- [WORK REQUEST]
What's needed is a word-for-word retyping of the entries below, pictures omitted.

►

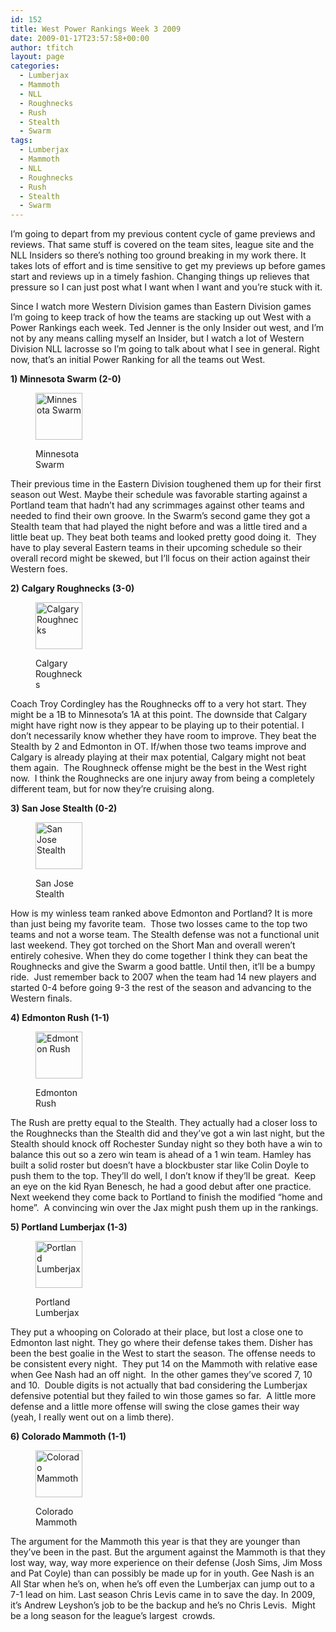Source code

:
 ```yaml
---
id: 152
title: West Power Rankings Week 3 2009
date: 2009-01-17T23:57:58+00:00
author: tfitch
layout: page
categories:
  - Lumberjax
  - Mammoth
  - NLL
  - Roughnecks
  - Rush
  - Stealth
  - Swarm
tags:
  - Lumberjax
  - Mammoth
  - NLL
  - Roughnecks
  - Rush
  - Stealth
  - Swarm
---
```

I&#8217;m going to depart from my previous content cycle of game previews and reviews. That same stuff is covered on the team sites, league site and the NLL Insiders so there&#8217;s nothing too ground breaking in my work there. It takes lots of effort and is time sensitive to get my previews up before games start and reviews up in a timely fashion. Changing things up relieves that pressure so I can just post what I want when I want and you&#8217;re stuck with it.

Since I watch more Western Division games than Eastern Division games I&#8217;m going to keep track of how the teams are stacking up out West with a Power Rankings each week. Ted Jenner is the only Insider out west, and I&#8217;m not by any means calling myself an Insider, but I watch a lot of Western Division NLL lacrosse so I&#8217;m going to talk about what I see in general. Right now, that&#8217;s an initial Power Ranking for all the teams out West.

**1) Minnesota Swarm (2-0)**<figure id="attachment_144" aria-describedby="caption-attachment-144" style="width: 75px" class="wp-caption alignleft">

[<img class="size-thumbnail wp-image-144" title="minnesota" src="http://www.thestealthdragon.com/wp-content/uploads/2009/01/minnesota.gif" alt="Minnesota Swarm" width="75" height="75" />](http://www.thestealthdragon.com/wp-content/uploads/2009/01/minnesota.gif)<figcaption id="caption-attachment-144" class="wp-caption-text">Minnesota Swarm</figcaption></figure> 

Their previous time in the Eastern Division toughened them up for their first season out West. Maybe their schedule was favorable starting against a Portland team that hadn&#8217;t had any scrimmages against other teams and needed to find their own groove. In the Swarm&#8217;s second game they got a Stealth team that had played the night before and was a little tired and a little beat up. They beat both teams and looked pretty good doing it.  They have to play several Eastern teams in their upcoming schedule so their overall record might be skewed, but I&#8217;ll focus on their action against their Western foes.

**2) Calgary Roughnecks (3-0)**<figure id="attachment_139" aria-describedby="caption-attachment-139" style="width: 75px" class="wp-caption alignleft">

[<img class="size-thumbnail wp-image-139" title="calgary" src="http://www.thestealthdragon.com/wp-content/uploads/2009/01/calgary.gif" alt="Calgary Roughnecks" width="75" height="75" />](http://www.thestealthdragon.com/wp-content/uploads/2009/01/calgary.gif)<figcaption id="caption-attachment-139" class="wp-caption-text">Calgary Roughnecks</figcaption></figure> 

Coach Troy Cordingley has the Roughnecks off to a very hot start. They might be a 1B to Minnesota&#8217;s 1A at this point. The downside that Calgary might have right now is they appear to be playing up to their potential. I don&#8217;t necessarily know whether they have room to improve. They beat the Stealth by 2 and Edmonton in OT. If/when those two teams improve and Calgary is already playing at their max potential, Calgary might not beat them again.  The Roughneck offense might be the best in the West right now.  I think the Roughnecks are one injury away from being a completely different team, but for now they&#8217;re cruising along.

**3) San Jose Stealth (0-2)**<figure id="attachment_132" aria-describedby="caption-attachment-132" style="width: 75px" class="wp-caption alignleft">

[<img class="size-thumbnail wp-image-132" title="stealthlogo" src="http://www.thestealthdragon.com/wp-content/uploads/2009/01/stealthlogo.gif" alt="San Jose Stealth" width="75" height="75" />](http://www.thestealthdragon.com/wp-content/uploads/2009/01/stealthlogo.gif)<figcaption id="caption-attachment-132" class="wp-caption-text">San Jose Stealth</figcaption></figure> 

How is my winless team ranked above Edmonton and Portland? It is more than just being my favorite team.  Those two losses came to the top two teams and not a worse team. The Stealth defense was not a functional unit last weekend. They got torched on the Short Man and overall weren&#8217;t entirely cohesive. When they do come together I think they can beat the Roughnecks and give the Swarm a good battle. Until then, it&#8217;ll be a bumpy ride.  Just remember back to 2007 when the team had 14 new players and started 0-4 before going 9-3 the rest of the season and advancing to the Western finals.

**4) Edmonton Rush (1-1)**<figure id="attachment_154" aria-describedby="caption-attachment-154" style="width: 75px" class="wp-caption alignleft">

[<img class="size-thumbnail wp-image-154" title="edmonton" src="http://www.thestealthdragon.com/wp-content/uploads/2009/01/edmonton.gif" alt="Edmonton Rush" width="75" height="75" />](http://www.thestealthdragon.com/wp-content/uploads/2009/01/edmonton.gif)<figcaption id="caption-attachment-154" class="wp-caption-text">Edmonton Rush</figcaption></figure> 

The Rush are pretty equal to the Stealth. They actually had a closer loss to the Roughnecks than the Stealth did and they&#8217;ve got a win last night, but the Stealth should knock off Rochester Sunday night so they both have a win to balance this out so a zero win team is ahead of a 1 win team. Hamley has built a solid roster but doesn&#8217;t have a blockbuster star like Colin Doyle to push them to the top. They&#8217;ll do well, I don&#8217;t know if they&#8217;ll be great.  Keep an eye on the kid Ryan Benesch, he had a good debut after one practice.  Next weekend they come back to Portland to finish the modified &#8220;home and home&#8221;.  A convincing win over the Jax might push them up in the rankings.

**5) Portland Lumberjax (1-3)**<figure id="attachment_155" aria-describedby="caption-attachment-155" style="width: 75px" class="wp-caption alignleft">

[<img class="size-thumbnail wp-image-155" title="portland" src="http://www.thestealthdragon.com/wp-content/uploads/2009/01/portland.gif" alt="Portland Lumberjax" width="75" height="75" />](http://www.thestealthdragon.com/wp-content/uploads/2009/01/portland.gif)<figcaption id="caption-attachment-155" class="wp-caption-text">Portland Lumberjax</figcaption></figure> 

They put a whooping on Colorado at their place, but lost a close one to Edmonton last night. They go where their defense takes them. Disher has been the best goalie in the West to start the season. The offense needs to be consistent every night.  They put 14 on the Mammoth with relative ease when Gee Nash had an off night.  In the other games they&#8217;ve scored 7, 10 and 10.  Double digits is not actually that bad considering the Lumberjax defensive potential but they failed to win those games so far.  A little more defense and a little more offense will swing the close games their way (yeah, I really went out on a limb there).

**6) Colorado Mammoth (1-1)**<figure id="attachment_153" aria-describedby="caption-attachment-153" style="width: 75px" class="wp-caption alignleft">

[<img class="size-thumbnail wp-image-153" title="colorado" src="http://www.thestealthdragon.com/wp-content/uploads/2009/01/colorado.gif" alt="Colorado Mammoth" width="75" height="75" />](http://www.thestealthdragon.com/wp-content/uploads/2009/01/colorado.gif)<figcaption id="caption-attachment-153" class="wp-caption-text">Colorado Mammoth</figcaption></figure> 

The argument for the Mammoth this year is that they are younger than they&#8217;ve been in the past. But the argument against the Mammoth is that they lost way, way, way more experience on their defense (Josh Sims, Jim Moss and Pat Coyle) than can possibly be made up for in youth. Gee Nash is an All Star when he&#8217;s on, when he&#8217;s off even the Lumberjax can jump out to a 7-1 lead on him. Last season Chris Levis came in to save the day. In 2009, it&#8217;s Andrew Leyshon&#8217;s job to be the backup and he&#8217;s no Chris Levis.  Might be a long season for the league&#8217;s largest  crowds.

◄

- [THE COMPLETED TASK]
Source code

:
 ```yaml
---
id: 152
title: West Power Rankings Week 3 2009
date: 2009-01-17T23:57:58+00:00
author: tfitch
layout: page
categories:
  - Lumberjax
  - Mammoth
  - NLL
  - Roughnecks
  - Rush
  - Stealth
  - Swarm
tags:
  - Lumberjax
  - Mammoth
  - NLL
  - Roughnecks
  - Rush
  - Stealth
  - Swarm
---
```

I&#8217;m going to depart from my previous content cycle of game previews and reviews. That same stuff is covered on the team sites, league site and the NLL Insiders so there&#8217;s nothing too ground breaking in my work there. It takes lots of effort and is time sensitive to get my previews up before games start and reviews up in a timely fashion. Changing things up relieves that pressure so I can just post what I want when I want and you&#8217;re stuck with it.

Since I watch more Western Division games than Eastern Division games I&#8217;m going to keep track of how the teams are stacking up out West with a Power Rankings each week. Ted Jenner is the only Insider out west, and I&#8217;m not by any means calling myself an Insider, but I watch a lot of Western Division NLL lacrosse so I&#8217;m going to talk about what I see in general. Right now, that&#8217;s an initial Power Ranking for all the teams out West.

**1) Minnesota Swarm (2-0)**<figure id="attachment_144" aria-describedby="caption-attachment-144" style="width: 75px" class="wp-caption alignleft">

[<img class="size-thumbnail wp-image-144" title="minnesota" src="http://www.thestealthdragon.com/wp-content/uploads/2009/01/minnesota.gif" alt="Minnesota Swarm" width="75" height="75" />](http://www.thestealthdragon.com/wp-content/uploads/2009/01/minnesota.gif)<figcaption id="caption-attachment-144" class="wp-caption-text">Minnesota Swarm</figcaption></figure> 

Their previous time in the Eastern Division toughened them up for their first season out West. Maybe their schedule was favorable starting against a Portland team that hadn&#8217;t had any scrimmages against other teams and needed to find their own groove. In the Swarm&#8217;s second game they got a Stealth team that had played the night before and was a little tired and a little beat up. They beat both teams and looked pretty good doing it.  They have to play several Eastern teams in their upcoming schedule so their overall record might be skewed, but I&#8217;ll focus on their action against their Western foes.

**2) Calgary Roughnecks (3-0)**<figure id="attachment_139" aria-describedby="caption-attachment-139" style="width: 75px" class="wp-caption alignleft">

[<img class="size-thumbnail wp-image-139" title="calgary" src="http://www.thestealthdragon.com/wp-content/uploads/2009/01/calgary.gif" alt="Calgary Roughnecks" width="75" height="75" />](http://www.thestealthdragon.com/wp-content/uploads/2009/01/calgary.gif)<figcaption id="caption-attachment-139" class="wp-caption-text">Calgary Roughnecks</figcaption></figure> 

Coach Troy Cordingley has the Roughnecks off to a very hot start. They might be a 1B to Minnesota&#8217;s 1A at this point. The downside that Calgary might have right now is they appear to be playing up to their potential. I don&#8217;t necessarily know whether they have room to improve. They beat the Stealth by 2 and Edmonton in OT. If/when those two teams improve and Calgary is already playing at their max potential, Calgary might not beat them again.  The Roughneck offense might be the best in the West right now.  I think the Roughnecks are one injury away from being a completely different team, but for now they&#8217;re cruising along.

**3) San Jose Stealth (0-2)**<figure id="attachment_132" aria-describedby="caption-attachment-132" style="width: 75px" class="wp-caption alignleft">

[<img class="size-thumbnail wp-image-132" title="stealthlogo" src="http://www.thestealthdragon.com/wp-content/uploads/2009/01/stealthlogo.gif" alt="San Jose Stealth" width="75" height="75" />](http://www.thestealthdragon.com/wp-content/uploads/2009/01/stealthlogo.gif)<figcaption id="caption-attachment-132" class="wp-caption-text">San Jose Stealth</figcaption></figure> 

How is my winless team ranked above Edmonton and Portland? It is more than just being my favorite team.  Those two losses came to the top two teams and not a worse team. The Stealth defense was not a functional unit last weekend. They got torched on the Short Man and overall weren&#8217;t entirely cohesive. When they do come together I think they can beat the Roughnecks and give the Swarm a good battle. Until then, it&#8217;ll be a bumpy ride.  Just remember back to 2007 when the team had 14 new players and started 0-4 before going 9-3 the rest of the season and advancing to the Western finals.

**4) Edmonton Rush (1-1)**<figure id="attachment_154" aria-describedby="caption-attachment-154" style="width: 75px" class="wp-caption alignleft">

[<img class="size-thumbnail wp-image-154" title="edmonton" src="http://www.thestealthdragon.com/wp-content/uploads/2009/01/edmonton.gif" alt="Edmonton Rush" width="75" height="75" />](http://www.thestealthdragon.com/wp-content/uploads/2009/01/edmonton.gif)<figcaption id="caption-attachment-154" class="wp-caption-text">Edmonton Rush</figcaption></figure> 

The Rush are pretty equal to the Stealth. They actually had a closer loss to the Roughnecks than the Stealth did and they&#8217;ve got a win last night, but the Stealth should knock off Rochester Sunday night so they both have a win to balance this out so a zero win team is ahead of a 1 win team. Hamley has built a solid roster but doesn&#8217;t have a blockbuster star like Colin Doyle to push them to the top. They&#8217;ll do well, I don&#8217;t know if they&#8217;ll be great.  Keep an eye on the kid Ryan Benesch, he had a good debut after one practice.  Next weekend they come back to Portland to finish the modified &#8220;home and home&#8221;.  A convincing win over the Jax might push them up in the rankings.

**5) Portland Lumberjax (1-3)**<figure id="attachment_155" aria-describedby="caption-attachment-155" style="width: 75px" class="wp-caption alignleft">

[<img class="size-thumbnail wp-image-155" title="portland" src="http://www.thestealthdragon.com/wp-content/uploads/2009/01/portland.gif" alt="Portland Lumberjax" width="75" height="75" />](http://www.thestealthdragon.com/wp-content/uploads/2009/01/portland.gif)<figcaption id="caption-attachment-155" class="wp-caption-text">Portland Lumberjax</figcaption></figure> 

They put a whooping on Colorado at their place, but lost a close one to Edmonton last night. They go where their defense takes them. Disher has been the best goalie in the West to start the season. The offense needs to be consistent every night.  They put 14 on the Mammoth with relative ease when Gee Nash had an off night.  In the other games they&#8217;ve scored 7, 10 and 10.  Double digits is not actually that bad considering the Lumberjax defensive potential but they failed to win those games so far.  A little more defense and a little more offense will swing the close games their way (yeah, I really went out on a limb there).

**6) Colorado Mammoth (1-1)**<figure id="attachment_153" aria-describedby="caption-attachment-153" style="width: 75px" class="wp-caption alignleft">

[<img class="size-thumbnail wp-image-153" title="colorado" src="http://www.thestealthdragon.com/wp-content/uploads/2009/01/colorado.gif" alt="Colorado Mammoth" width="75" height="75" />](http://www.thestealthdragon.com/wp-content/uploads/2009/01/colorado.gif)<figcaption id="caption-attachment-153" class="wp-caption-text">Colorado Mammoth</figcaption></figure> 

The argument for the Mammoth this year is that they are younger than they&#8217;ve been in the past. But the argument against the Mammoth is that they lost way, way, way more experience on their defense (Josh Sims, Jim Moss and Pat Coyle) than can possibly be made up for in youth. Gee Nash is an All Star when he&#8217;s on, when he&#8217;s off even the Lumberjax can jump out to a 7-1 lead on him. Last season Chris Levis came in to save the day. In 2009, it&#8217;s Andrew Leyshon&#8217;s job to be the backup and he&#8217;s no Chris Levis.  Might be a long season for the league&#8217;s largest  crowds.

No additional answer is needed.